2018 was a year I can’t forget…
Why do I say that? I say that in part because it was a year of pain, anguish and even much so recognition of growth, of maturity that often doesn’t come up very much and if I summed up 2018?I don’t know.
I fought against the very demons in me
The context is that I began yo yo in moods and I couldn’t stop the weeks of good the bad and I began wrecking myself with self harm. It affected my relationship harshly with my husband plus my spending was out of control. It was the very thing that nearly destroyed my marriage last year. After neurological testing was done, as I still await the results, it made me see life in a different way and how I needed to fix what was wrong and actually motivate myself this year (2019) becoming functional in the end. The self harm injury healed and so did my soul from it. Was it worth it?

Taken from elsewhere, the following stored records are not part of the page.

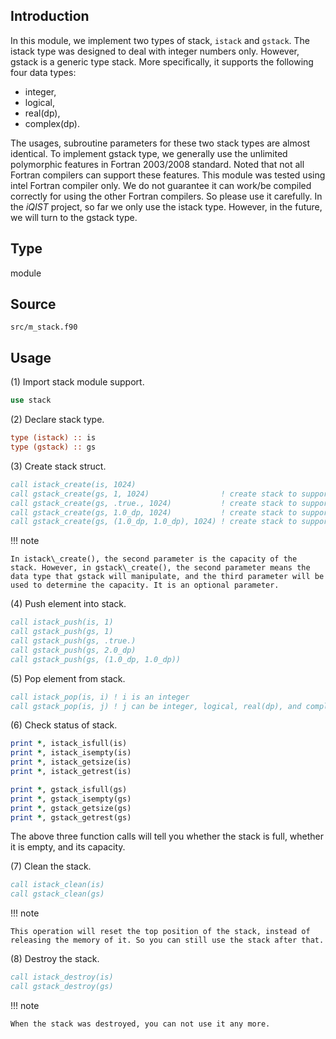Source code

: ## Introduction

In this module, we implement two types of stack, `istack` and `gstack`. The istack type was designed to deal with integer numbers only. However, gstack is a generic type stack. More specifically, it supports the following four data types:

* integer,
* logical,
* real(dp),
* complex(dp).

The usages, subroutine parameters for these two stack types are almost identical. To implement gstack type, we generally use the unlimited polymorphic features in Fortran 2003/2008 standard. Noted that not all Fortran compilers can support these features. This module was tested using intel Fortran compiler only. We do not guarantee it can work/be compiled correctly for using the other Fortran compilers. So please use it carefully. In the *iQIST* project, so far we only use the istack type. However, in the future, we will turn to the gstack type.

## Type

module

## Source

`src/m_stack.f90`

## Usage

(1) Import stack module support.

```fortran
use stack
```

(2) Declare stack type.

```fortran
type (istack) :: is
type (gstack) :: gs
```

(3) Create stack struct.

```fortran
call istack_create(is, 1024)
call gstack_create(gs, 1, 1024)                ! create stack to support integer
call gstack_create(gs, .true., 1024)           ! create stack to support logical
call gstack_create(gs, 1.0_dp, 1024)           ! create stack to support real(dp)
call gstack_create(gs, (1.0_dp, 1.0_dp), 1024) ! create stack to support complex(dp)
```

!!! note

    In istack\_create(), the second parameter is the capacity of the stack. However, in gstack\_create(), the second parameter means the data type that gstack will manipulate, and the third parameter will be used to determine the capacity. It is an optional parameter.

(4) Push element into stack.

```fortran
call istack_push(is, 1)
call gstack_push(gs, 1)
call gstack_push(gs, .true.)
call gstack_push(gs, 2.0_dp)
call gstack_push(gs, (1.0_dp, 1.0_dp))
```

(5) Pop element from stack.

```fortran
call istack_pop(is, i) ! i is an integer
call gstack_pop(is, j) ! j can be integer, logical, real(dp), and complex(dp)
```

(6) Check status of stack.

```fortran
print *, istack_isfull(is)
print *, istack_isempty(is)
print *, istack_getsize(is)
print *, istack_getrest(is)

print *, gstack_isfull(gs)
print *, gstack_isempty(gs)
print *, gstack_getsize(gs)
print *, gstack_getrest(gs)
```

The above three function calls will tell you whether the stack is full, whether it is empty, and its capacity.

(7) Clean the stack.

```fortran
call istack_clean(is)
call gstack_clean(gs)
```

!!! note

    This operation will reset the top position of the stack, instead of releasing the memory of it. So you can still use the stack after that.

(8) Destroy the stack.

```fortran
call istack_destroy(is)
call gstack_destroy(gs)
```

!!! note

    When the stack was destroyed, you can not use it any more.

Nope, not at all. Not at all when it harms not only myself but others especially my husband. It wasn’t quite correct in believing that it was okay from the start despite my relapse, I was still treated as a person that deserved care and love, to me that’s the sort of community and support I needed greatly.

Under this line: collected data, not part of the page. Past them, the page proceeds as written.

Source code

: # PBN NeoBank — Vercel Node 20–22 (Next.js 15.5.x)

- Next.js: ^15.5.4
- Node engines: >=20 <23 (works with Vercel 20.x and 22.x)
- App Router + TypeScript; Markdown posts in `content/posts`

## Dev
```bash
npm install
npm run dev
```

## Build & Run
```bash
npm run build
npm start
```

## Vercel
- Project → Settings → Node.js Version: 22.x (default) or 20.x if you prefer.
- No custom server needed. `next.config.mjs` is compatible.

Worked a bit but it turned out to be a total disaster with on job harassment and a management not willing to do more though it showed that I could and can hold down a job. I can do what is possible if I just try. If I just try.
Taking control again
Lost. Gained. Lost. Gained. weight like crazy ranging from the lowest to 210 to the highest in a long time 230 lbs but I’m happy to say I’ve lost that 10 lbs putting me at 220 and while that’s not healthy in the slightest, it is a step because I stopped drinking soda and consuming sweets which were the hardest part of the whole transition; Without caffeine and sugar, I am doing super now. No more sleep deprivation, more energy and sleeping quite well now. No mood changes because caffeine can do that to you especially when dealing with mental illness and such;
Changed myself for the better
Changed my appearance from my hair to my new glasses which are complete love and ended up becoming into my own and just awarded the opportunity to do so because I was guided and supported.
Made friends. Lost them. Made friends and found out who’s true and not which I am grateful even if perplexed that a lot of it was very difficult in the end, but it’s worth it. All good things are worth it.
Besides the usual losing weight, it’s mostly focusing on myself and repairing my marriage e.g regaining my husband’s trust and being functional then petting all the doggos I see or can pet. PET THEM.